* Your objective *
Set down the listing exactly as given, minus images.

* Data extracts *
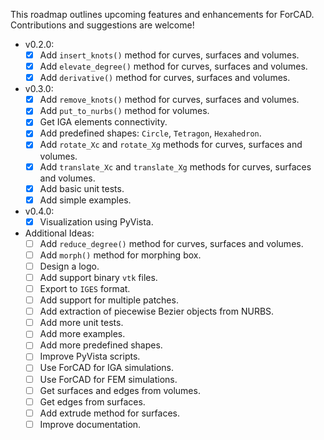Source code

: This roadmap outlines upcoming features and enhancements for ForCAD. Contributions and suggestions are welcome!

- v0.2.0:
    - [x] Add `insert_knots()` method for curves, surfaces and volumes.
    - [x] Add `elevate_degree()` method for curves, surfaces and volumes.
    - [x] Add `derivative()` method for curves, surfaces and volumes.

- v0.3.0:
    - [x] Add `remove_knots()` method for curves, surfaces and volumes.
    - [x] Add `put_to_nurbs()` method for volumes.
    - [x] Get IGA elements connectivity.
    - [x] Add predefined shapes: `Circle`, `Tetragon`, `Hexahedron`.
    - [x] Add `rotate_Xc` and `rotate_Xg` methods for curves, surfaces and volumes.
    - [x] Add `translate_Xc` and `translate_Xg` methods for curves, surfaces and volumes.
    - [x] Add basic unit tests.
    - [x] Add simple examples.

- v0.4.0:
    - [x] Visualization using PyVista.

- Additional Ideas:
    - [ ] Add `reduce_degree()` method for curves, surfaces and volumes.
    - [ ] Add `morph()` method for morphing box.
    - [ ] Design a logo.
    - [ ] Add support binary `vtk` files.
    - [ ] Export to `IGES` format.
    - [ ] Add support for multiple patches.
    - [ ] Add extraction of piecewise Bezier objects from NURBS.
    - [ ] Add more unit tests.
    - [ ] Add more examples.
    - [ ] Add more predefined shapes.
    - [ ] Improve PyVista scripts.
    - [ ] Use ForCAD for IGA simulations.
    - [ ] Use ForCAD for FEM simulations.
    - [ ] Get surfaces and edges from volumes.
    - [ ] Get edges from surfaces.
    - [ ] Add extrude method for surfaces.
    - [ ] Improve documentation.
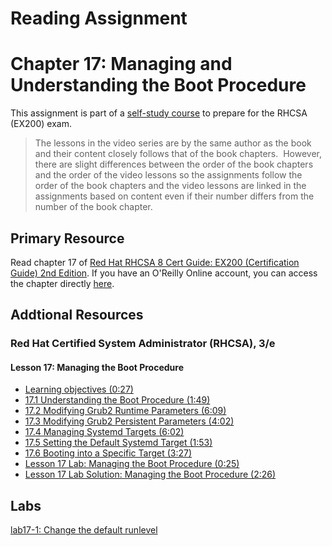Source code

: # Reading Assignment
# Chapter 17: Managing and Understanding the Boot Procedure
This assignment is part of a [self-study course](../README.md) to prepare for the RHCSA (EX200) exam.</br>

> The lessons in the video series are by the same author as the book and their content closely follows that of the book chapters.  However, there are slight differences between the order of the book chapters and the order of the video lessons so the assignments follow the order of the book chapters and the video lessons are linked in the assignments based on content even if their number differs from the number of the book chapter.
## Primary Resource
Read chapter 17 of [Red Hat RHCSA 8 Cert Guide: EX200 (Certification Guide) 2nd Edition](https://www.amazon.com/Red-RHCSA-Cert-Guide-Certification/dp/0137341628/).  If you have an O'Reilly Online account, you can access the chapter directly [here](https://learning.oreilly.com/library/view/red-hat-rhcsa/9780137341641/ch17.xhtml).
## Addtional Resources

### Red Hat Certified System Administrator (RHCSA), 3/e

#### Lesson 17: Managing the Boot Procedure
- [Learning objectives (0:27)](https://learning.oreilly.com/videos/red-hat-certified/9780135656495/9780135656495-RCSA_03_17_00)
- [17.1 Understanding the Boot Procedure (1:49)](https://learning.oreilly.com/videos/red-hat-certified/9780135656495/9780135656495-RCSA_03_17_01)
- [17.2 Modifying Grub2 Runtime Parameters (6:09)](https://learning.oreilly.com/videos/red-hat-certified/9780135656495/9780135656495-RCSA_03_17_02)
- [17.3 Modifying Grub2 Persistent Parameters (4:02)](https://learning.oreilly.com/videos/red-hat-certified/9780135656495/9780135656495-RCSA_03_17_03)
- [17.4 Managing Systemd Targets (6:02)](https://learning.oreilly.com/videos/red-hat-certified/9780135656495/9780135656495-RCSA_03_17_04)
- [17.5 Setting the Default Systemd Target (1:53)](https://learning.oreilly.com/videos/red-hat-certified/9780135656495/9780135656495-RCSA_03_17_05)
- [17.6 Booting into a Specific Target (3:27)](https://learning.oreilly.com/videos/red-hat-certified/9780135656495/9780135656495-RCSA_03_17_06)
- [Lesson 17 Lab: Managing the Boot Procedure (0:25)](https://learning.oreilly.com/videos/red-hat-certified/9780135656495/9780135656495-RCSA_03_17_07)
- [Lesson 17 Lab Solution: Managing the Boot Procedure (2:26)](https://learning.oreilly.com/videos/red-hat-certified/9780135656495/9780135656495-RCSA_03_17_08)

## Labs
[lab17-1: Change the default runlevel](lab17-1.md)</br>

* Final answer *
Source code

: This roadmap outlines upcoming features and enhancements for ForCAD. Contributions and suggestions are welcome!

- v0.2.0:
    - [x] Add `insert_knots()` method for curves, surfaces and volumes.
    - [x] Add `elevate_degree()` method for curves, surfaces and volumes.
    - [x] Add `derivative()` method for curves, surfaces and volumes.

- v0.3.0:
    - [x] Add `remove_knots()` method for curves, surfaces and volumes.
    - [x] Add `put_to_nurbs()` method for volumes.
    - [x] Get IGA elements connectivity.
    - [x] Add predefined shapes: `Circle`, `Tetragon`, `Hexahedron`.
    - [x] Add `rotate_Xc` and `rotate_Xg` methods for curves, surfaces and volumes.
    - [x] Add `translate_Xc` and `translate_Xg` methods for curves, surfaces and volumes.
    - [x] Add basic unit tests.
    - [x] Add simple examples.

- v0.4.0:
    - [x] Visualization using PyVista.

- Additional Ideas:
    - [ ] Add `reduce_degree()` method for curves, surfaces and volumes.
    - [ ] Add `morph()` method for morphing box.
    - [ ] Design a logo.
    - [ ] Add support binary `vtk` files.
    - [ ] Export to `IGES` format.
    - [ ] Add support for multiple patches.
    - [ ] Add extraction of piecewise Bezier objects from NURBS.
    - [ ] Add more unit tests.
    - [ ] Add more examples.
    - [ ] Add more predefined shapes.
    - [ ] Improve PyVista scripts.
    - [ ] Use ForCAD for IGA simulations.
    - [ ] Use ForCAD for FEM simulations.
    - [ ] Get surfaces and edges from volumes.
    - [ ] Get edges from surfaces.
    - [ ] Add extrude method for surfaces.
    - [ ] Improve documentation.
Source code

: # Reading Assignment
# Chapter 17: Managing and Understanding the Boot Procedure
This assignment is part of a [self-study course](../README.md) to prepare for the RHCSA (EX200) exam.</br>

> The lessons in the video series are by the same author as the book and their content closely follows that of the book chapters.  However, there are slight differences between the order of the book chapters and the order of the video lessons so the assignments follow the order of the book chapters and the video lessons are linked in the assignments based on content even if their number differs from the number of the book chapter.
## Primary Resource
Read chapter 17 of [Red Hat RHCSA 8 Cert Guide: EX200 (Certification Guide) 2nd Edition](https://www.amazon.com/Red-RHCSA-Cert-Guide-Certification/dp/0137341628/).  If you have an O'Reilly Online account, you can access the chapter directly [here](https://learning.oreilly.com/library/view/red-hat-rhcsa/9780137341641/ch17.xhtml).
## Addtional Resources

### Red Hat Certified System Administrator (RHCSA), 3/e

#### Lesson 17: Managing the Boot Procedure
- [Learning objectives (0:27)](https://learning.oreilly.com/videos/red-hat-certified/9780135656495/9780135656495-RCSA_03_17_00)
- [17.1 Understanding the Boot Procedure (1:49)](https://learning.oreilly.com/videos/red-hat-certified/9780135656495/9780135656495-RCSA_03_17_01)
- [17.2 Modifying Grub2 Runtime Parameters (6:09)](https://learning.oreilly.com/videos/red-hat-certified/9780135656495/9780135656495-RCSA_03_17_02)
- [17.3 Modifying Grub2 Persistent Parameters (4:02)](https://learning.oreilly.com/videos/red-hat-certified/9780135656495/9780135656495-RCSA_03_17_03)
- [17.4 Managing Systemd Targets (6:02)](https://learning.oreilly.com/videos/red-hat-certified/9780135656495/9780135656495-RCSA_03_17_04)
- [17.5 Setting the Default Systemd Target (1:53)](https://learning.oreilly.com/videos/red-hat-certified/9780135656495/9780135656495-RCSA_03_17_05)
- [17.6 Booting into a Specific Target (3:27)](https://learning.oreilly.com/videos/red-hat-certified/9780135656495/9780135656495-RCSA_03_17_06)
- [Lesson 17 Lab: Managing the Boot Procedure (0:25)](https://learning.oreilly.com/videos/red-hat-certified/9780135656495/9780135656495-RCSA_03_17_07)
- [Lesson 17 Lab Solution: Managing the Boot Procedure (2:26)](https://learning.oreilly.com/videos/red-hat-certified/9780135656495/9780135656495-RCSA_03_17_08)

## Labs
[lab17-1: Change the default runlevel](lab17-1.md)</br>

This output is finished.